Kibworth Harcourt, Leicestershire

Tradition and change

During my recent stay in Leicestershire a friend I’d visited gave me directions from his house back towards the county town. “And keep an eye on your mirror as you go through Kibworth Harcourt. There’s a house there that you'll like,” he instructed me, tantalizingly. What I saw when I got there had me stopping and reaching for the camera.

The Old House, it’s called, and it’s a lovely house of 1678. Its form – hipped roof and dormer windows, symmetrical front, central doorway with classical porch, quoins, pediment, double-pile layout (two rooms deep) – is one of the quintessential English building types, a kind of house that proved enduring, from its beginnings in the mid-17th century well into the Georgian era. In the world of grand country houses, this kind of design stretches back to buildings like Coleshill House, Berkshire, built in around 1650 to designs by Sir Roger Pratt for the architect’s cousin, Sir George Pratt. Coleshill (which was destroyed in a fire in 1952) was seriously large, with 17 windows on its entrance front. It was much admired and by the end of the century, lesser gentry, especially in southern England and the counties around London, were building smaller versions for themselves.

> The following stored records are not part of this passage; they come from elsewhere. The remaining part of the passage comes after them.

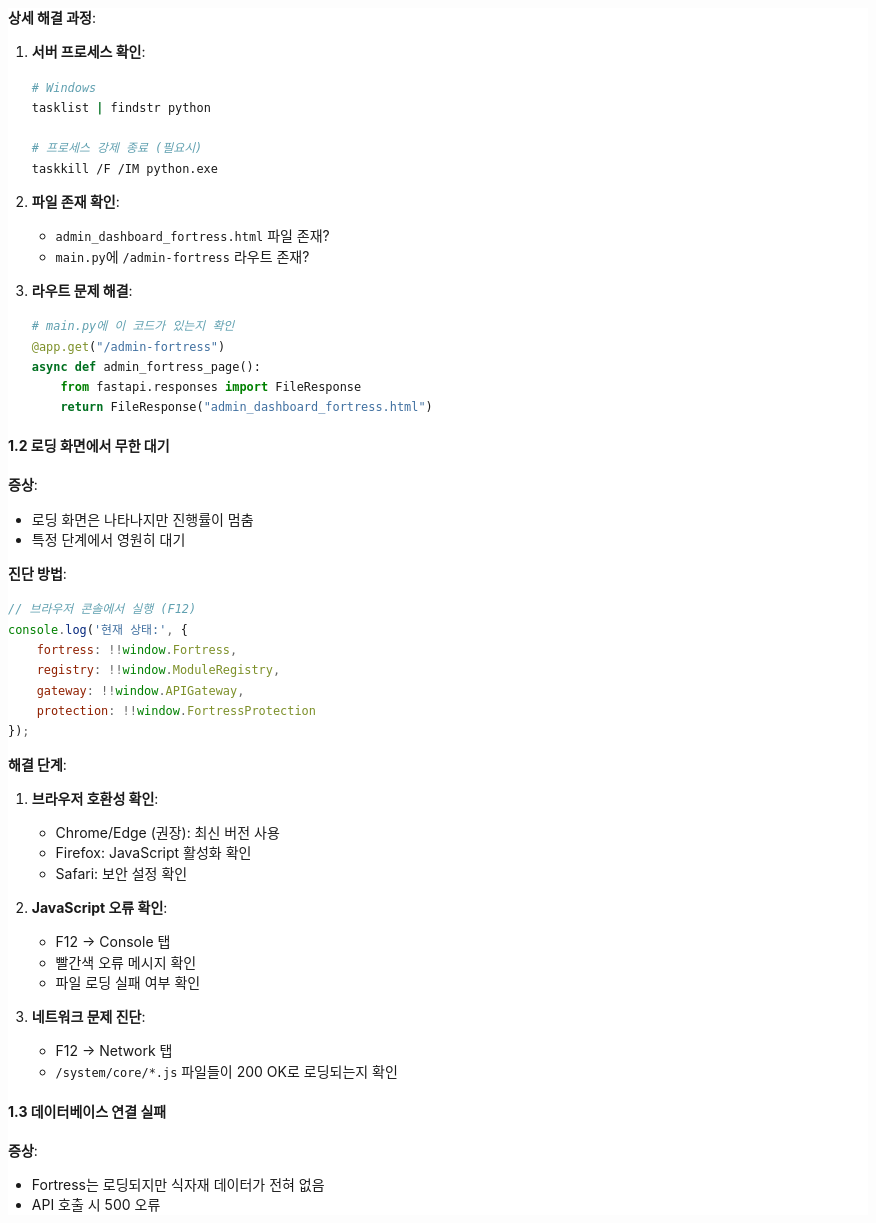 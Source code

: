 **상세 해결 과정**:
1. **서버 프로세스 확인**:
   ```bash
   # Windows
   tasklist | findstr python
   
   # 프로세스 강제 종료 (필요시)
   taskkill /F /IM python.exe
   ```

2. **파일 존재 확인**:
   - `admin_dashboard_fortress.html` 파일 존재?
   - `main.py`에 `/admin-fortress` 라우트 존재?
   
3. **라우트 문제 해결**:
   ```python
   # main.py에 이 코드가 있는지 확인
   @app.get("/admin-fortress")
   async def admin_fortress_page():
       from fastapi.responses import FileResponse
       return FileResponse("admin_dashboard_fortress.html")
   ```

#### 1.2 로딩 화면에서 무한 대기
**증상**:
- 로딩 화면은 나타나지만 진행률이 멈춤
- 특정 단계에서 영원히 대기

**진단 방법**:
```javascript
// 브라우저 콘솔에서 실행 (F12)
console.log('현재 상태:', {
    fortress: !!window.Fortress,
    registry: !!window.ModuleRegistry,
    gateway: !!window.APIGateway,
    protection: !!window.FortressProtection
});
```

**해결 단계**:
1. **브라우저 호환성 확인**:
   - Chrome/Edge (권장): 최신 버전 사용
   - Firefox: JavaScript 활성화 확인
   - Safari: 보안 설정 확인

2. **JavaScript 오류 확인**:
   - F12 → Console 탭
   - 빨간색 오류 메시지 확인
   - 파일 로딩 실패 여부 확인

3. **네트워크 문제 진단**:
   - F12 → Network 탭
   - `/system/core/*.js` 파일들이 200 OK로 로딩되는지 확인

#### 1.3 데이터베이스 연결 실패
**증상**:
- Fortress는 로딩되지만 식자재 데이터가 전혀 없음
- API 호출 시 500 오류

The Old House was probably built for a local gentleman, William Parker, who died in 1699 – a Parker coat of arms forms part of the decoration. Whoever designed it lavished much care on it – details such as the curvy little pediment and the carefully formed window surrounds show a painstaking hand. And the fact that the house was built in 1678 is interesting too – as the listing text for the building points out, this is quite early for this kind of classical house in the Midlands – most such houses in Leicestershire date from the 18th century. The designer must have had an eye on more advanced architectural fashions in southeast England, where houses like this were more common.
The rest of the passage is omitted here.